• **YOUR ASSIGNMENT**
Go through the entries below. Copy out every line that contains "presentation".

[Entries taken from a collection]
· · ·

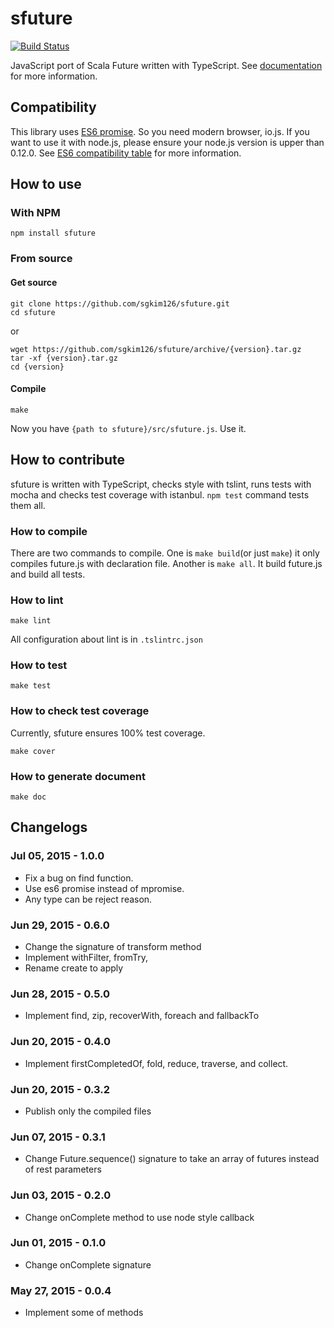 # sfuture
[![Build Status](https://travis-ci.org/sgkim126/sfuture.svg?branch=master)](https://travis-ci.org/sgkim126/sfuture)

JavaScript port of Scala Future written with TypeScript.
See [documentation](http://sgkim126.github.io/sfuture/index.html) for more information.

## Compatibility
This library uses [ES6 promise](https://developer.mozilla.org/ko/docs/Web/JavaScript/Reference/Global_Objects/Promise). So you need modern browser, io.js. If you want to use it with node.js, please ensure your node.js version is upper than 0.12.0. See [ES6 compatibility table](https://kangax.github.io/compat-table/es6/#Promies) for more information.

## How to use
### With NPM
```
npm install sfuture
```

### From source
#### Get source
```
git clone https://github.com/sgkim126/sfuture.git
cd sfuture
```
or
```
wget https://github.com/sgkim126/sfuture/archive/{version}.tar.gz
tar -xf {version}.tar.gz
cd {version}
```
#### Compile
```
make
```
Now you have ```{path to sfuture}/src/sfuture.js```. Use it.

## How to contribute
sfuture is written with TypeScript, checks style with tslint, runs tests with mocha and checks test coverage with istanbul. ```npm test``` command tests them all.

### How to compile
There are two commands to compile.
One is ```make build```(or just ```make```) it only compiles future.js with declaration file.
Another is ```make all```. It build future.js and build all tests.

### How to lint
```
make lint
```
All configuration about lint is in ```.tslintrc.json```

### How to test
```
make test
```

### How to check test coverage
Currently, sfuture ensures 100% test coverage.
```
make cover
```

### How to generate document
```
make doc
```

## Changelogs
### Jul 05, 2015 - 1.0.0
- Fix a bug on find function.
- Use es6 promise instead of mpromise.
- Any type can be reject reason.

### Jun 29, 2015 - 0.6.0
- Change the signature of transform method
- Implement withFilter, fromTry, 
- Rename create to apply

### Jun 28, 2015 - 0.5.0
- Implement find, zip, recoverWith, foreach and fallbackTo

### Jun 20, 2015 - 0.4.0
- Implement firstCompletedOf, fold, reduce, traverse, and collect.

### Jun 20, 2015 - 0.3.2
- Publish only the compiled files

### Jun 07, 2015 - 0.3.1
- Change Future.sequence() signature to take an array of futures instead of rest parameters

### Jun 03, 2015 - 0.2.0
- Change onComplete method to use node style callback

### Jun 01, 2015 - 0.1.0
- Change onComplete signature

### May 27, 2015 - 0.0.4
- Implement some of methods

· · ·

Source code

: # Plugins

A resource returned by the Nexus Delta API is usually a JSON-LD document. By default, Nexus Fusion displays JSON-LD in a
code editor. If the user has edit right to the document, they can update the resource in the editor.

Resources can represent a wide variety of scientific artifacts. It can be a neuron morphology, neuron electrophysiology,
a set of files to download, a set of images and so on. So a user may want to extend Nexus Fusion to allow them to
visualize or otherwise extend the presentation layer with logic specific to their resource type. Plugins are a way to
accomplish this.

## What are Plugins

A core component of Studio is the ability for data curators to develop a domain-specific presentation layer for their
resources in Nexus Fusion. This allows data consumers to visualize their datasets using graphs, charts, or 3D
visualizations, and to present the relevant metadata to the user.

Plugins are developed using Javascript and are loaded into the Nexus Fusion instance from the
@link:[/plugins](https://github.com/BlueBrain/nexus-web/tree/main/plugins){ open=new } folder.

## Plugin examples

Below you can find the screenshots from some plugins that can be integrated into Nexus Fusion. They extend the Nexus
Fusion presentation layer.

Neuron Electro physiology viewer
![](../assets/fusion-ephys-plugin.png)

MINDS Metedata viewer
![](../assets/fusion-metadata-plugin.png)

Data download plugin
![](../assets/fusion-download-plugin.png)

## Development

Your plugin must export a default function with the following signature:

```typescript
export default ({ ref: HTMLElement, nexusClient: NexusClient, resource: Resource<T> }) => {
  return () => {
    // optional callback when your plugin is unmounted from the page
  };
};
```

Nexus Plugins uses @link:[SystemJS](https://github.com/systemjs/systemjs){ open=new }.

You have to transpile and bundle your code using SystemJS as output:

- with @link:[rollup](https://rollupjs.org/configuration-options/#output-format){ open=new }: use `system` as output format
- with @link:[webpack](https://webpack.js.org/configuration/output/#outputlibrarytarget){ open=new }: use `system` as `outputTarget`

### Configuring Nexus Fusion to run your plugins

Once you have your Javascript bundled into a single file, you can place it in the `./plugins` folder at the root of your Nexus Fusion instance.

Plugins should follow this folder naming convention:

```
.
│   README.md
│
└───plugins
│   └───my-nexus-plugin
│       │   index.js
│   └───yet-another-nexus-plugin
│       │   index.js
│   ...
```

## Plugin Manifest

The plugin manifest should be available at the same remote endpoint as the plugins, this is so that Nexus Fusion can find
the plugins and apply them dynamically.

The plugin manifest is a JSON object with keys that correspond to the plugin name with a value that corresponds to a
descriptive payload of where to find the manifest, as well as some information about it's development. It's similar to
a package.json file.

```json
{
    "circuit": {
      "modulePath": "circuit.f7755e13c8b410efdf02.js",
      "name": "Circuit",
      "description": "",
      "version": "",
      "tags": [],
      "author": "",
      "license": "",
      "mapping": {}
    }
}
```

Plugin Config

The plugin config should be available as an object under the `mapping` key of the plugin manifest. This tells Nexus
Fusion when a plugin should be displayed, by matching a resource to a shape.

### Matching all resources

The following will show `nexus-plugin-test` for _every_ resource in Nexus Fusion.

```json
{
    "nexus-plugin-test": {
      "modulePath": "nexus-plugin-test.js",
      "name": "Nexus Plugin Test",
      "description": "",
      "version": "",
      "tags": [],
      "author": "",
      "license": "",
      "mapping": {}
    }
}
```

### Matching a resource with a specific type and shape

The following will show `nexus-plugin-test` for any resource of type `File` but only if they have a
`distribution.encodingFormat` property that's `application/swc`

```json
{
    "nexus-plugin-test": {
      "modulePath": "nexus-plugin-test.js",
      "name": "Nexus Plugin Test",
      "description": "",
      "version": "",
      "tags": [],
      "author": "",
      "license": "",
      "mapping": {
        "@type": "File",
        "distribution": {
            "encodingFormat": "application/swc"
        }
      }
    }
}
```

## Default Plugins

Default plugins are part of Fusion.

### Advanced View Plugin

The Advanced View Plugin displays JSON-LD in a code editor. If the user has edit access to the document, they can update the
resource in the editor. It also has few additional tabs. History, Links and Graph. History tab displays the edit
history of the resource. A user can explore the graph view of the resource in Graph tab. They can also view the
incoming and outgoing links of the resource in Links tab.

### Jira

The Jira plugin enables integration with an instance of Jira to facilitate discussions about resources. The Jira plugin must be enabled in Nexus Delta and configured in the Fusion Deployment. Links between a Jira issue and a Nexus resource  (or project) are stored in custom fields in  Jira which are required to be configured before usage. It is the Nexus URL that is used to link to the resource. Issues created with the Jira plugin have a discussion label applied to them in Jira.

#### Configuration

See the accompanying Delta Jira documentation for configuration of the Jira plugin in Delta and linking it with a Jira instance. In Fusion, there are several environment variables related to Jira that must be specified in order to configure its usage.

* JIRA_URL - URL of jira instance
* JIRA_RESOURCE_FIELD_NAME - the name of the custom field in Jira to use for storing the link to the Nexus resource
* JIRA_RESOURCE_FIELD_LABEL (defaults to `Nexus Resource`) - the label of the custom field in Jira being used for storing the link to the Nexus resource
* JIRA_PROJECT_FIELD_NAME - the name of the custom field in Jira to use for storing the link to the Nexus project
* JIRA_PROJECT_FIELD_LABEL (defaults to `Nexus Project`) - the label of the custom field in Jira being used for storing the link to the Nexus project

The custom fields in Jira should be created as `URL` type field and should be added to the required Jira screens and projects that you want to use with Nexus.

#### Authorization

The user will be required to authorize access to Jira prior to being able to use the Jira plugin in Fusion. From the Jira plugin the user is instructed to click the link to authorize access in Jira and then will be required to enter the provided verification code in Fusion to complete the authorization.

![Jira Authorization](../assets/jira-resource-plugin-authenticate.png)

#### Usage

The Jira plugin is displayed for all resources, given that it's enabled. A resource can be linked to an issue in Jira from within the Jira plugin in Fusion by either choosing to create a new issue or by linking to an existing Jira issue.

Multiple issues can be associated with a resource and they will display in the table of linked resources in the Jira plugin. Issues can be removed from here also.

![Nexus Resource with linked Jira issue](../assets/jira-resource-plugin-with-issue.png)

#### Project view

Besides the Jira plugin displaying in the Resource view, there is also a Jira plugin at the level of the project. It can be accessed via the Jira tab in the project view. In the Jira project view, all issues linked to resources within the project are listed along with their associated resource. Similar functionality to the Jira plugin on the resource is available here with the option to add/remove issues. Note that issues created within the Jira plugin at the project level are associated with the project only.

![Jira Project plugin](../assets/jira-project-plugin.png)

· · ·

• **RESPONSE**
visualize or otherwise extend the presentation layer with logic specific to their resource type. Plugins are a way to
A core component of Studio is the ability for data curators to develop a domain-specific presentation layer for their
Fusion presentation layer.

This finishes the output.